What needs to be done:
Reproduce exactly the lines from the start of the records through the line containing "[View on YouTube](https://www.youtube.com/watch?v=cdxIqqUWvL8)", both included. Leave the pictures out.

(Dataset entries)
:::::

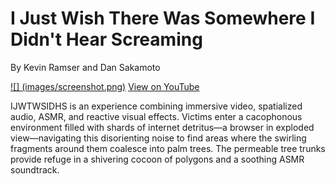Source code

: # I Just Wish There Was Somewhere I Didn't Hear Screaming

By Kevin Ramser and Dan Sakamoto

[![] (images/screenshot.png)](https://www.youtube.com/watch?v=cdxIqqUWvL8)
[View on YouTube](https://www.youtube.com/watch?v=cdxIqqUWvL8)

IJWTWSIDHS is an experience combining immersive video, spatialized audio, ASMR, and reactive visual effects. Victims enter a cacophonous environment filled with shards of internet detritus—a browser in exploded view—navigating this disorienting noise to find areas where the swirling fragments around them coalesce into palm trees. The permeable tree trunks provide refuge in a shivering cocoon of polygons and a soothing ASMR soundtrack.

:::::

Exercise response:
Source code

: # I Just Wish There Was Somewhere I Didn't Hear Screaming

By Kevin Ramser and Dan Sakamoto

[![] (images/screenshot.png)](https://www.youtube.com/watch?v=cdxIqqUWvL8)
[View on YouTube](https://www.youtube.com/watch?v=cdxIqqUWvL8)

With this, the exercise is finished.